Antioxidant Distribution and Effectiveness in a Model Muscle System

Ann Theodore Ballesteros, University of Massachusetts - Amherst

This dissertation has been moved to the following series:

http://scholarworks.umass.edu/dissertations_1/37

Abstract

Gallic acid esters (GAE) of varying alkyl chain length were used to determine how antioxidant physical location and partitioning influence hemoglobin-catalyzed lipid oxidation. Specific GAE used were propyl gallate (PG), octyl gallate (OG), and lauryl gallate (LG). GAE partitioning experiments were performed with either isolated cod muscle membranes or washed cod muscle, which primarily contain polar membrane lipids and myofibrillar proteins. Canola oil was used in some experiments to determine how neutral lipids impact partitioning behavior. GAE distribution was determined spectrophotometrically in the recovered membranes, aqueous phase, and oil layer after employing differential centrifugation. Oxidation was monitored by measuring thiobarbituric acid reactive substances (TBARS) and lipid hydroperoxides development. When GAE were added to the membrane suspensions, significant differences (p < 0.05) in GAE partitioning were observed in the aqueous phase and membrane sediment, where increases in GAE alkyl chain length corresponded with a decrease in aqueous phase concentrations and increases in the membranes.
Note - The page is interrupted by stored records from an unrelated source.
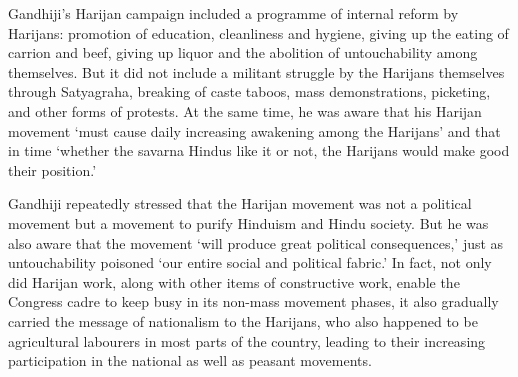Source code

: \begin{multicols}{2}
Gandhiji's Harijan campaign included a programme of internal reform by Harijans: promotion of education, cleanliness and hygiene, giving up the eating of carrion and beef, giving up liquor and the abolition of untouchability among themselves. But it did not include a militant struggle by the Harijans themselves through Satyagraha, breaking of caste taboos, mass demonstrations, picketing, and other forms of protests. At the same time, he was aware that his Harijan movement `must cause daily increasing awakening among the Harijans' and that in time `whether the savarna Hindus like it or not, the Harijans would make good their position.'

Gandhiji repeatedly stressed that the Harijan movement was not a political movement but a movement to purify Hinduism and Hindu society. But he was also aware that the movement `will produce great political consequences,' just as untouchability poisoned `our entire social and political fabric.' In fact, not only did Harijan work, along with other items of constructive work, enable the Congress cadre to keep busy in its non-mass movement phases, it also gradually carried the message of nationalism to the Harijans, who also happened to be agricultural labourers in most parts of the country, leading to their increasing participation in the national as well as peasant movements.

\end{multicols}
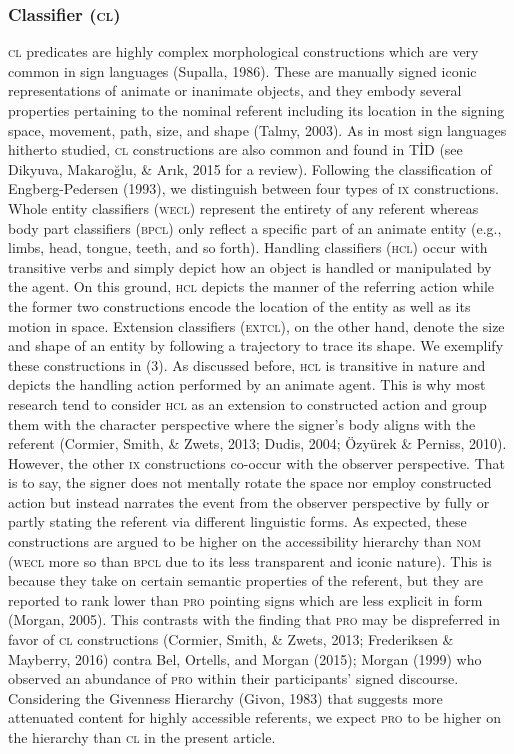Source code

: \documentclass[
  english,
  doc,mask]{apa6}
\begin{document}
\hypertarget{classifier}{%
\subsubsection{\texorpdfstring{Classifier (\textsc{cl})}{Classifier ()}}\label{classifier}}

\textsc{cl} predicates are highly complex morphological constructions which are very common in sign languages (Supalla, 1986). These are manually signed iconic representations of animate or inanimate objects, and they embody several properties pertaining to the nominal referent including its location in the signing space, movement, path, size, and shape (Talmy, 2003). As in most sign languages hitherto studied, \textsc{cl} constructions are also common and found in TİD (see Dikyuva, Makaroğlu, \& Arık, 2015 for a review). Following the classification of Engberg-Pedersen (1993), we distinguish between four types of \textsc{ix} constructions. Whole entity classifiers (\textsc{wecl}) represent the entirety of any referent whereas body part classifiers (\textsc{bpcl}) only reflect a specific part of an animate entity (e.g., limbs, head, tongue, teeth, and so forth). Handling classifiers (\textsc{hcl}) occur with transitive verbs and simply depict how an object is handled or manipulated by the agent. On this ground, \textsc{hcl} depicts the manner of the referring action while the former two constructions encode the location of the entity as well as its motion in space. Extension classifiers (\textsc{extcl}), on the other hand, denote the size and shape of an entity by following a trajectory to trace its shape. We exemplify these constructions in (3). As discussed before, \textsc{hcl} is transitive in nature and depicts the handling action performed by an animate agent. This is why most research tend to consider \textsc{hcl} as an extension to constructed action and group them with the character perspective where the signer's body aligns with the referent (Cormier, Smith, \& Zwets, 2013; Dudis, 2004; Özyürek \& Perniss, 2010). However, the other \textsc{ix} constructions co-occur with the observer perspective. That is to say, the signer does not mentally rotate the space nor employ constructed action but instead narrates the event from the observer perspective by fully or partly stating the referent via different linguistic forms. As expected, these constructions are argued to be higher on the accessibility hierarchy than \textsc{nom} (\textsc{wecl} more so than \textsc{bpcl} due to its less transparent and iconic nature). This is because they take on certain semantic properties of the referent, but they are reported to rank lower than \textsc{pro} pointing signs which are less explicit in form (Morgan, 2005). This contrasts with the finding that \textsc{pro} may be dispreferred in favor of \textsc{cl} constructions (Cormier, Smith, \& Zwets, 2013; Frederiksen \& Mayberry, 2016) contra Bel, Ortells, and Morgan (2015); Morgan (1999) who observed an abundance of \textsc{pro} within their participants' signed discourse. Considering the Givenness Hierarchy (Givon, 1983) that suggests more attenuated content for highly accessible referents, we expect \textsc{pro} to be higher on the hierarchy than \textsc{cl} in the present article. 
\end{document}
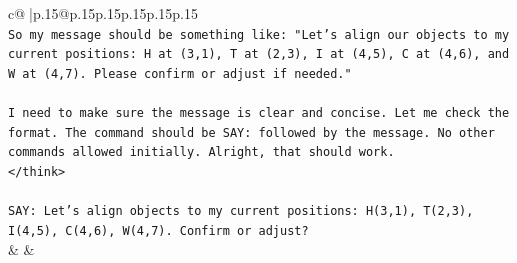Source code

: \documentclass{article}
\begin{document}
{\begin{supertabular}{c@{$\;$}|p{.15\linewidth}@{}p{.15\linewidth}p{.15\linewidth}p{.15\linewidth}p{.15\linewidth}p{.15\linewidth}}
{{{\\ 
\texttt{So my message should be something like: "Let's align our objects to my current positions: H at (3,1), T at (2,3), I at (4,5), C at (4,6), and W at (4,7). Please confirm or adjust if needed."} \\
\\ 
\texttt{I need to make sure the message is clear and concise. Let me check the format. The command should be SAY: followed by the message. No other commands allowed initially. Alright, that should work.} \\
\texttt{</think>} \\
\\ 
\texttt{SAY: Let's align objects to my current positions: H(3,1), T(2,3), I(4,5), C(4,6), W(4,7). Confirm or adjust?} \\
            }
        }
    }
    & & \\ \\


\end{supertabular}}
\end{document}

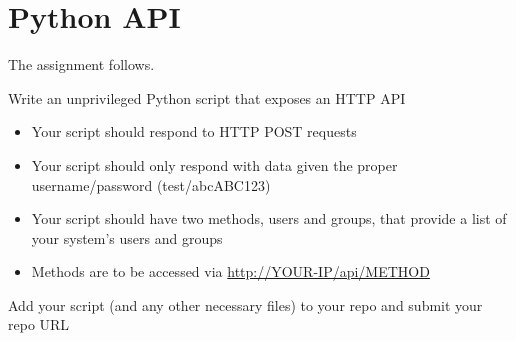 \documentclass{article}
\begin{document}
\newpage

\section{Python API}

The assignment follows. \vspace{1em}

Write an unprivileged Python script that exposes an HTTP API

\begin{itemize}

	\item

		Your script should respond to HTTP POST requests

	\item

		Your script should only respond with data given the proper
		username/password (test/abcABC123)

	\item

		Your script should have two methods, users and groups, that
		provide a list of your system's users and groups

	\item

		Methods are to be accessed via \url{http://YOUR-IP/api/METHOD}

\end{itemize}

Add your script (and any other necessary files) to your repo and submit your
repo URL
\end{document}
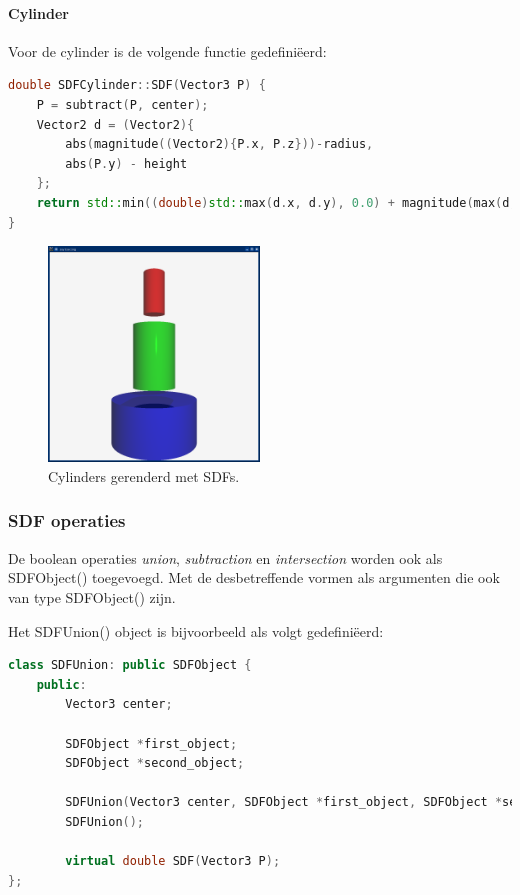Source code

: \documentclass[12pt, a4paper]{article}
\begin{document}
\paragraph{Cylinder}
Voor de cylinder is de volgende functie gedefiniëerd:
\begin{lstlisting}[language=C++]
double SDFCylinder::SDF(Vector3 P) {
    P = subtract(P, center);
    Vector2 d = (Vector2){
        abs(magnitude((Vector2){P.x, P.z}))-radius,
        abs(P.y) - height
    };
    return std::min((double)std::max(d.x, d.y), 0.0) + magnitude(max(d, 0.0));
}
\end{lstlisting}


\begin{figure}[H]
    \centering
    \includegraphics[width=0.50\textwidth]{renders/cylinders.png}
    \caption{Cylinders gerenderd met SDFs.}
    \label{fig:cylinders}
\end{figure}


\subsubsection{SDF operaties}

De boolean operaties \emph{union}, \emph{subtraction} en \emph{intersection} worden ook als SDFObject() toegevoegd. Met de desbetreffende vormen als argumenten die ook van type SDFObject() zijn.

Het SDFUnion() object is bijvoorbeeld als volgt gedefiniëerd:

\begin{lstlisting}[language=C++]
class SDFUnion: public SDFObject {
    public:
        Vector3 center;
        
        SDFObject *first_object;
        SDFObject *second_object;

        SDFUnion(Vector3 center, SDFObject *first_object, SDFObject *second_object, ObjectMaterial material);
        SDFUnion();

        virtual double SDF(Vector3 P);
};
\end{lstlisting}
\end{document}
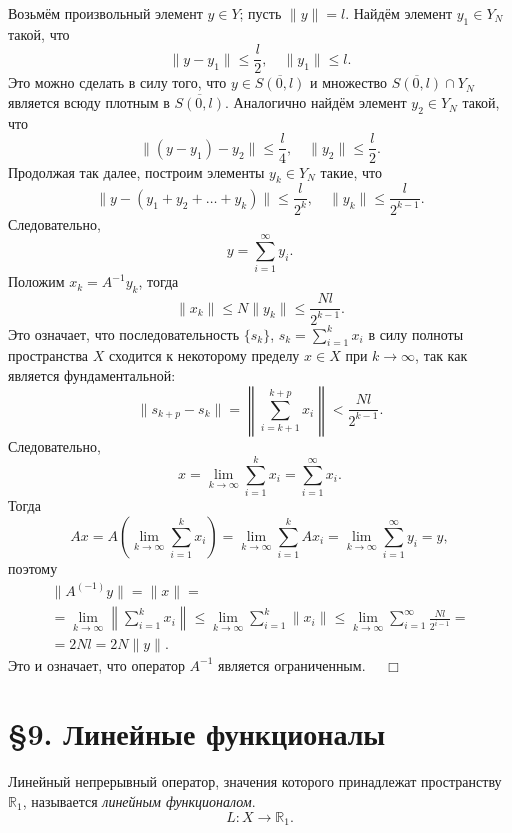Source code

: \documentclass[12pt,a4paper, titlepage]{article}
\begin{document}
Возьмём произвольный элемент $y \in Y$; пусть $ \|y\| = l$. Найдём элемент $y_1 \in Y_N$ такой, что
$$
\|y - y_1\| \leqslant \frac l 2, \quad \|y_1\| \leqslant l.
$$
Это можно сделать в силу того, что $y \in \overline{S(0, l)}$ и множество $\overline{S(0, l)} \cap Y_N$ является всюду плотным в $\overline{S(0, l)}$. Аналогично найдём элемент $y_2 \in Y_N$ такой, что
$$
\|(y - y_1) - y_2\| \leqslant \frac l 4, \quad \|y_2\| \leqslant \frac l 2.
$$
Продолжая так далее, построим элементы $y_k \in Y_N$ такие, что
$$
\|y - (y_1 + y_2 + \dots + y_k)\| \leqslant \frac l {2^k}, \quad \|y_k\| \leqslant \frac l {2^{k-1}}.
$$
Следовательно,
$$
y = \sum_{i = 1}^{\infty} y_i.
$$
Положим $x_k = A^{-1} y_k$, тогда
$$
\|x_k\| \leqslant N \|y_k\| \leqslant \frac {Nl} {2^{k-1}}.
$$
Это означает, что последовательность $\lbrace s_k \rbrace$, $s_k = \sum_{i = 1}^k x_i$ в силу полноты пространства $X$ сходится к некоторому пределу $x \in X$ при $k\to\infty$, так как является фундаментальной:
$$
\|s_{k+p} - s_k\| = \left\| \sum_{i = k+1}^{k+p} x_i \right\| < \frac {Nl} {2^{k-1}}.
$$
Следовательно,
$$
x = \lim_{k\to\infty} \sum_{i=1}^k x_i = \sum_{i=1}^\infty x_i.
$$
Тогда
$$
Ax = A \left( \lim_{k\to\infty} \sum_{i=1}^k x_i \right) = \lim_{k\to\infty} \sum_{i=1}^k Ax_i = \lim_{k\to\infty} \sum_{i = 1}^{\infty} y_i = y,
$$
поэтому
\begin{multline*}
\|A^{(-1)} y\| = \|x\| = \\
= \lim_{k\to\infty} \left\| \sum_{i=1}^k x_i \right\| \leqslant \lim_{k\to\infty} \sum_{i=1}^k \|x_i\| \leqslant
\lim_{k\to\infty} \sum_{i=1}^\infty \frac {Nl} {2^{i-1}} = \\
= 2Nl = 2N \|y\|.
\end{multline*}
Это и означает, что оператор $A^{-1}$ является ограниченным. $\quad \Box$\\












\section*{ \S 9. Линейные функционалы}

Линейный непрерывный оператор, значения которого принадлежат пространству $\mathbb{R}_1$, называется \textit{линейным функционалом}.
$$
L: X \to \mathbb{R}_1.
$$
\end{document}
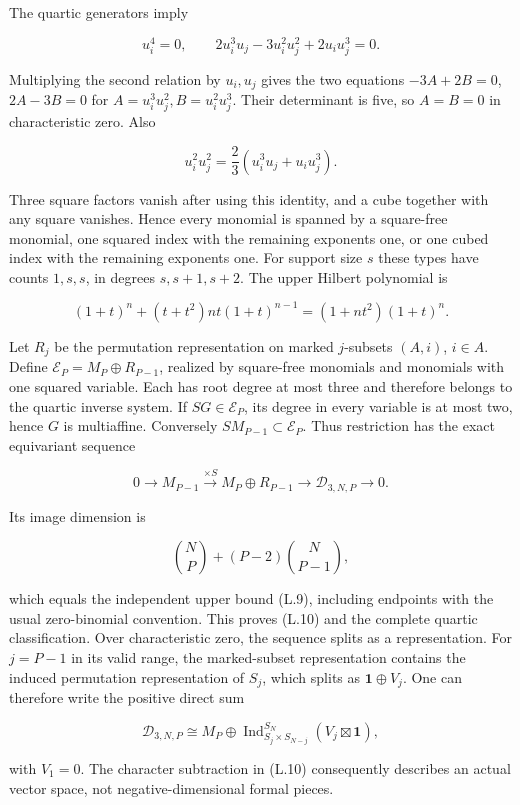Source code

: \documentclass[a4paper,11pt]{article}
\numberwithin{equation}{section}
\begin{document}
The quartic generators imply

\[
u_i^4=0,\qquad2u_i^3u_j-3u_i^2u_j^2+2u_iu_j^3=0.
\tag{L.7}
\]

Multiplying the second relation by \(u_i,u_j\) gives the two equations \(-3A+2B=0\), \(2A-3B=0\) for \(A=u_i^3u_j^2,B=u_i^2u_j^3\). Their determinant is five, so \(A=B=0\) in characteristic zero. Also

\[
u_i^2u_j^2=\frac23(u_i^3u_j+u_iu_j^3).
\tag{L.8}
\]

Three square factors vanish after using this identity, and a cube together with any square vanishes. Hence every monomial is spanned by a square-free monomial, one squared index with the remaining exponents one, or one cubed index with the remaining exponents one. For support size \(s\) these types have counts \(1,s,s\), in degrees \(s,s+1,s+2\). The upper Hilbert polynomial is

\[
(1+t)^n+(t+t^2)nt(1+t)^{n-1}=(1+nt^2)(1+t)^n.
\tag{L.9}
\]

Let \(R_j\) be the permutation representation on marked \(j\)-subsets \((A,i)\), \(i\in A\). Define \(\mathcal E_P=M_P\oplus R_{P-1}\), realized by square-free monomials and monomials with one squared variable. Each has root degree at most three and therefore belongs to the quartic inverse system. If \(SG\in\mathcal E_P\), its degree in every variable is at most two, hence \(G\) is multiaffine. Conversely \(SM_{P-1}\subset\mathcal E_P\). Thus restriction has the exact equivariant sequence

\[
0\longrightarrow M_{P-1}\xrightarrow{\times S}
M_P\oplus R_{P-1}\longrightarrow\mathscr D_{3,N,P}\longrightarrow0.
\tag{L.10}
\]

Its image dimension is

\[
\binom NP+(P-2)\binom N{P-1},
\tag{L.11}
\]

which equals the independent upper bound (L.9), including endpoints with the usual zero-binomial convention. This proves (L.10) and the complete quartic classification. Over characteristic zero, the sequence splits as a representation. For \(j=P-1\) in its valid range, the marked-subset representation contains the induced permutation representation of \(S_j\), which splits as \(\mathbf1\oplus V_j\). One can therefore write the positive direct sum

\[
\mathscr D_{3,N,P}\cong M_P\oplus
\operatorname{Ind}_{S_j\times S_{N-j}}^{S_N}(V_j\boxtimes\mathbf1),
\tag{L.12}
\]

with \(V_1=0\). The character subtraction in (L.10) consequently describes an actual vector space, not negative-dimensional formal pieces.
\end{document}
GAE partitioning in the oil fraction did not show significant differences. Also, increases in GAE alkyl chain correlated with increases in GAE membrane detection when GAE were added to the washed fish muscle (p < 0.05). Adding GAE to the washed cod muscle before the canola oil was the most effective sequence of addition for extending the storage time before lipid oxidation was detected. Among the three GAE tested, PG showed the greatest inhibition against lipid oxidation. The effectiveness of the GAE in the washed cod-canola oil system follows the order, PG > OG > LG, which corresponds with decreasing hydrophobicity. The conclusions of this study are twofold. First, GAE partitioning into the muscle membranes was not the primary factor for delaying the onset of lipid oxidation. Rather, solubility in the aqueous phase showed the greatest impact on extending storage time. Secondly, the order in which GAE and canola oil were added to the washed cod (WC) muscle system influenced hemoglobin-catalyzed lipid oxidation behavior. Adding GAE before the neutral oil may have allowed the GAE to partition more easily into the polar regions of the washed muscle, which in turn provided the most effective protection against oxidation.